→ PROVIDED DATA:

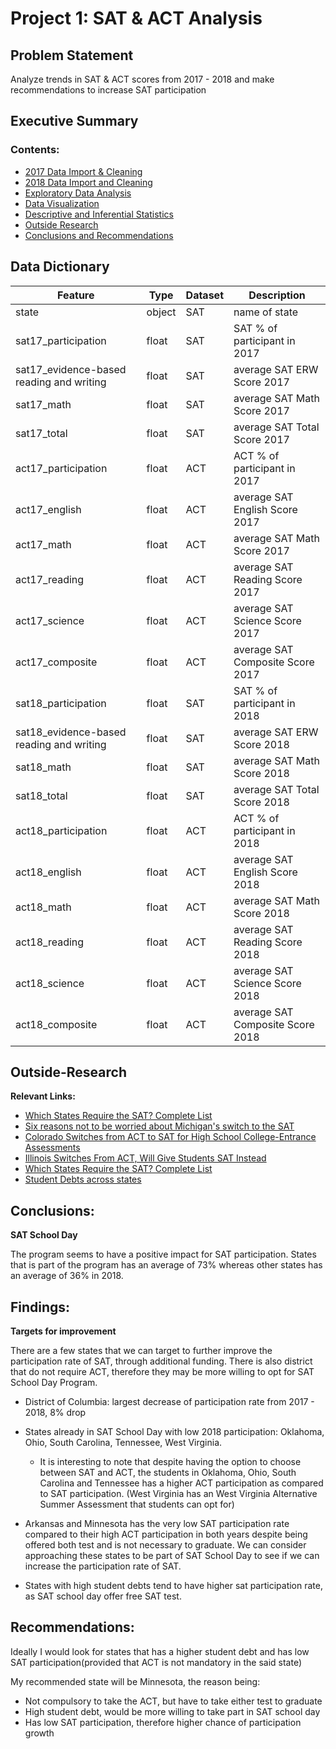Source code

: # Project 1: SAT & ACT Analysis

## Problem Statement
Analyze trends in SAT & ACT scores from 2017 - 2018 and make recommendations to increase SAT participation

## Executive Summary

### Contents:
- [2017 Data Import & Cleaning](#Data-Import-and-Cleaning)
- [2018 Data Import and Cleaning](#2018-Data-Import-and-Cleaning)
- [Exploratory Data Analysis](#Exploratory-Data-Analysis)
- [Data Visualization](#Visualize-the-data)
- [Descriptive and Inferential Statistics](#Descriptive-and-Inferential-Statistics)
- [Outside Research](#Outside-Research)
- [Conclusions and Recommendations](#Conclusions-and-Recommendations)

## Data Dictionary
|Feature|Type|Dataset|Description|
|---|---|---|---|
|state|object|SAT|name of state|
|sat17_participation|float|SAT|SAT % of participant in 2017| 
|sat17_evidence-based reading and writing|float|SAT|average SAT ERW Score 2017| 
|sat17_math|float|SAT|average SAT Math Score 2017| 
|sat17_total|float|SAT|average SAT Total Score 2017| 
|act17_participation|float|ACT|ACT % of participant in 2017| 
|act17_english|float|ACT|average SAT English Score 2017| 
|act17_math|float|ACT|average SAT Math Score 2017|
|act17_reading|float|ACT|average SAT Reading Score 2017|
|act17_science|float|ACT|average SAT Science Score 2017|
|act17_composite|float|ACT|average SAT Composite Score 2017|
|sat18_participation|float|SAT|SAT % of participant in 2018| 
|sat18_evidence-based reading and writing|float|SAT|average SAT ERW Score 2018| 
|sat18_math|float|SAT|average SAT Math Score 2018| 
|sat18_total|float|SAT|average SAT Total Score 2018| 
|act18_participation|float|ACT|ACT % of participant in 2018| 
|act18_english|float|ACT|average SAT English Score 2018| 
|act18_math|float|ACT|average SAT Math Score 2018|
|act18_reading|float|ACT|average SAT Reading Score 2018|
|act18_science|float|ACT|average SAT Science Score 2018|
|act18_composite|float|ACT|average SAT Composite Score 2018|

## Outside-Research

**Relevant Links:**

* [Which States Require the SAT? Complete List](https://blog.prepscholar.com/which-states-require-the-sat)
* [Six reasons not to be worried about Michigan's switch to the SAT](https://www.mlive.com/education/2015/07/worried_about_michigans_switch.html)
* [Colorado Switches from ACT to SAT for High School College-Entrance Assessments](https://www.coloradokids.org/colorado-switches-from-act-to-sat-for-high-school-college-entrance-assessments/)
* [Illinois Switches From ACT, Will Give Students SAT Instead](https://www.nbcchicago.com/news/local/illinois-switches-from-act-will-give-students-sat-instead-2/118432/)
* [Which States Require the SAT? Complete List](https://blog.prepscholar.com/which-states-require-the-sat)
* [Student Debts across states](https://www.forbes.com/sites/zackfriedman/2018/08/29/student-loans-by-state/#194df35c6d7d)


## Conclusions:

**SAT School Day**

The program seems to have a positive impact for SAT participation. States that is part of the program has an average of 73% whereas other states has an average of 36% in 2018.


## Findings:

**Targets for improvement**

There are a few states that we can target to further improve the participation rate of SAT, through additional funding. There is also district that do not require ACT, therefore they may be more willing to opt for SAT School Day Program. 
* District of Columbia: largest decrease of participation rate from 2017 - 2018, 8% drop


* States already in SAT School Day with low 2018 participation: Oklahoma, Ohio, South Carolina, Tennessee, West Virginia.

  * It is interesting to note that despite having the option to choose between SAT and ACT, the students in Oklahoma, Ohio, South Carolina and Tennessee has a higher ACT participation as compared to SAT participation. (West Virginia has an West Virginia Alternative Summer Assessment that students can opt for)


* Arkansas and Minnesota has the very low SAT participation rate compared to their high ACT participation in both years despite being offered both test and is not necessary to graduate. We can consider approaching these states to be part of SAT School Day to see if we can increase the participation rate of SAT.

* States with high student debts tend to have higher sat participation rate, as SAT school day offer free SAT test.


## Recommendations:

Ideally I would look for states that has a higher student debt and has low SAT participation(provided that ACT is not mandatory in the said state)

My recommended state will be Minnesota, the reason being:
* Not compulsory to take the ACT, but have to take either test to graduate
* High student debt, would be more willing to take part in SAT school day
* Has low SAT participation, therefore higher chance of participation growth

→ WORK REQUEST:
All of the data is to be transcribed exactly, with images omitted.

→ THE ANSWER:
Source code

: # Project 1: SAT & ACT Analysis

## Problem Statement
Analyze trends in SAT & ACT scores from 2017 - 2018 and make recommendations to increase SAT participation

## Executive Summary

### Contents:
- [2017 Data Import & Cleaning](#Data-Import-and-Cleaning)
- [2018 Data Import and Cleaning](#2018-Data-Import-and-Cleaning)
- [Exploratory Data Analysis](#Exploratory-Data-Analysis)
- [Data Visualization](#Visualize-the-data)
- [Descriptive and Inferential Statistics](#Descriptive-and-Inferential-Statistics)
- [Outside Research](#Outside-Research)
- [Conclusions and Recommendations](#Conclusions-and-Recommendations)

## Data Dictionary
|Feature|Type|Dataset|Description|
|---|---|---|---|
|state|object|SAT|name of state|
|sat17_participation|float|SAT|SAT % of participant in 2017| 
|sat17_evidence-based reading and writing|float|SAT|average SAT ERW Score 2017| 
|sat17_math|float|SAT|average SAT Math Score 2017| 
|sat17_total|float|SAT|average SAT Total Score 2017| 
|act17_participation|float|ACT|ACT % of participant in 2017| 
|act17_english|float|ACT|average SAT English Score 2017| 
|act17_math|float|ACT|average SAT Math Score 2017|
|act17_reading|float|ACT|average SAT Reading Score 2017|
|act17_science|float|ACT|average SAT Science Score 2017|
|act17_composite|float|ACT|average SAT Composite Score 2017|
|sat18_participation|float|SAT|SAT % of participant in 2018| 
|sat18_evidence-based reading and writing|float|SAT|average SAT ERW Score 2018| 
|sat18_math|float|SAT|average SAT Math Score 2018| 
|sat18_total|float|SAT|average SAT Total Score 2018| 
|act18_participation|float|ACT|ACT % of participant in 2018| 
|act18_english|float|ACT|average SAT English Score 2018| 
|act18_math|float|ACT|average SAT Math Score 2018|
|act18_reading|float|ACT|average SAT Reading Score 2018|
|act18_science|float|ACT|average SAT Science Score 2018|
|act18_composite|float|ACT|average SAT Composite Score 2018|

## Outside-Research

**Relevant Links:**

* [Which States Require the SAT? Complete List](https://blog.prepscholar.com/which-states-require-the-sat)
* [Six reasons not to be worried about Michigan's switch to the SAT](https://www.mlive.com/education/2015/07/worried_about_michigans_switch.html)
* [Colorado Switches from ACT to SAT for High School College-Entrance Assessments](https://www.coloradokids.org/colorado-switches-from-act-to-sat-for-high-school-college-entrance-assessments/)
* [Illinois Switches From ACT, Will Give Students SAT Instead](https://www.nbcchicago.com/news/local/illinois-switches-from-act-will-give-students-sat-instead-2/118432/)
* [Which States Require the SAT? Complete List](https://blog.prepscholar.com/which-states-require-the-sat)
* [Student Debts across states](https://www.forbes.com/sites/zackfriedman/2018/08/29/student-loans-by-state/#194df35c6d7d)


## Conclusions:

**SAT School Day**

The program seems to have a positive impact for SAT participation. States that is part of the program has an average of 73% whereas other states has an average of 36% in 2018.


## Findings:

**Targets for improvement**

There are a few states that we can target to further improve the participation rate of SAT, through additional funding. There is also district that do not require ACT, therefore they may be more willing to opt for SAT School Day Program. 
* District of Columbia: largest decrease of participation rate from 2017 - 2018, 8% drop


* States already in SAT School Day with low 2018 participation: Oklahoma, Ohio, South Carolina, Tennessee, West Virginia.

  * It is interesting to note that despite having the option to choose between SAT and ACT, the students in Oklahoma, Ohio, South Carolina and Tennessee has a higher ACT participation as compared to SAT participation. (West Virginia has an West Virginia Alternative Summer Assessment that students can opt for)


* Arkansas and Minnesota has the very low SAT participation rate compared to their high ACT participation in both years despite being offered both test and is not necessary to graduate. We can consider approaching these states to be part of SAT School Day to see if we can increase the participation rate of SAT.

* States with high student debts tend to have higher sat participation rate, as SAT school day offer free SAT test.


## Recommendations:

Ideally I would look for states that has a higher student debt and has low SAT participation(provided that ACT is not mandatory in the said state)

My recommended state will be Minnesota, the reason being:
* Not compulsory to take the ACT, but have to take either test to graduate
* High student debt, would be more willing to take part in SAT school day
* Has low SAT participation, therefore higher chance of participation growth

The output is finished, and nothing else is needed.